I also participate in cyber security capture-the-flag competitions. Some challenges require reverse engineering and exploiting unknown binaries and kernel drivers. So I am familiar with debugging tools as well as certain aspects of the linux kernel.

In 2019, I made contributions to the Fedora Project in the form of writing tests and other tasks as part of Google Code-In.

Relevant Skills

I have experience with Linux, CLI tools, Make, and Git, although I’m still learning Automake. I am comfortable writing code in C, Python, Java, and Typescript. Most of my recent C code has been for class projects, so I can’t share these publicly. I have public repositories on my Github.

Other Commitments

At this time, I do not have any commitments during the GSOC work period, and I will be able to work full-time on this project.

Proposal

Generate strace system call decoders from descriptions similar to syzkaller system call definitions.

Abstract

This project aims to incorporate a system for generating syscall decoders from a modified syzkaller's system call description language (syzlang) into strace’s build system. This project would allow the strace project to leverage descriptions of a large number of system calls and ioctls that are already described in a similar format.

This proposal consists of two parts:

  • Parsing syzlang descriptions into an in-memory representation
  • Generating decoders based on the in-memory representation

Since strace is covered by extensive test cases, the correctness of generated decoders can be ensured by running existing test cases on generated decoders (in addition to new tests covering both the parser and code generation modules).

Expected Results

Many system call decoders in strace are very similar in structure.

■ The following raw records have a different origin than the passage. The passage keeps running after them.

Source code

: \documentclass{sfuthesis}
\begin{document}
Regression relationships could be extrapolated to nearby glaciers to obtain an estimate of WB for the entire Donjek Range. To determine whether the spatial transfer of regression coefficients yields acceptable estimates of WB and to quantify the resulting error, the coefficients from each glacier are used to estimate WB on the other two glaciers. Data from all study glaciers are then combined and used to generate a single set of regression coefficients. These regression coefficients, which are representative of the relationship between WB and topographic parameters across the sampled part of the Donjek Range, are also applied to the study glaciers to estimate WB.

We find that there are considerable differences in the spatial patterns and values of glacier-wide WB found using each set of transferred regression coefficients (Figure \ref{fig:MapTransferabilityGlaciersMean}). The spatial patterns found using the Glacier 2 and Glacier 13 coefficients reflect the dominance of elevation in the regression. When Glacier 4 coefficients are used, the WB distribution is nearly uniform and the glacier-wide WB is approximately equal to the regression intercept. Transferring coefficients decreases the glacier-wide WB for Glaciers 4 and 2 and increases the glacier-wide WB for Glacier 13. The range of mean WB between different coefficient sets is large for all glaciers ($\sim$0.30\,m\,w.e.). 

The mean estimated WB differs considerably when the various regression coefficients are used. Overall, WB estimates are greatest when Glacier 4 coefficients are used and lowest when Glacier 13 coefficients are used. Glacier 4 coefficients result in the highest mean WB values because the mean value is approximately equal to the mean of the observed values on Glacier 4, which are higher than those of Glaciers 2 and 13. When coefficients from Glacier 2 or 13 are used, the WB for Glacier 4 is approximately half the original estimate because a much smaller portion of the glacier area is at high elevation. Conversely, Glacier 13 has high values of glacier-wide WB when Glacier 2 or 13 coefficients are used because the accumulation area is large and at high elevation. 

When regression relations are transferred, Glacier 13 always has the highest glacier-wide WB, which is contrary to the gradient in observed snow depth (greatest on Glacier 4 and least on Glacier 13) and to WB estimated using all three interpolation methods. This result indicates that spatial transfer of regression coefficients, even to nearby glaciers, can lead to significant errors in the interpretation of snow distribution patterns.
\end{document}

Generating these decoders from a declarative definition could ensure consistency as well as reducing the difficulty of implementing new syscall and ioctl decoders.

The expected deliverables are:

  • A lexer/parser for the syzlang description language
  • Code generation based on the parser to generate syscall/ioctl decoders
  • Incorporating the above (with tests) into the build script and updated CI scripts

All code written should be modular, easy-to-extend, and well-documented.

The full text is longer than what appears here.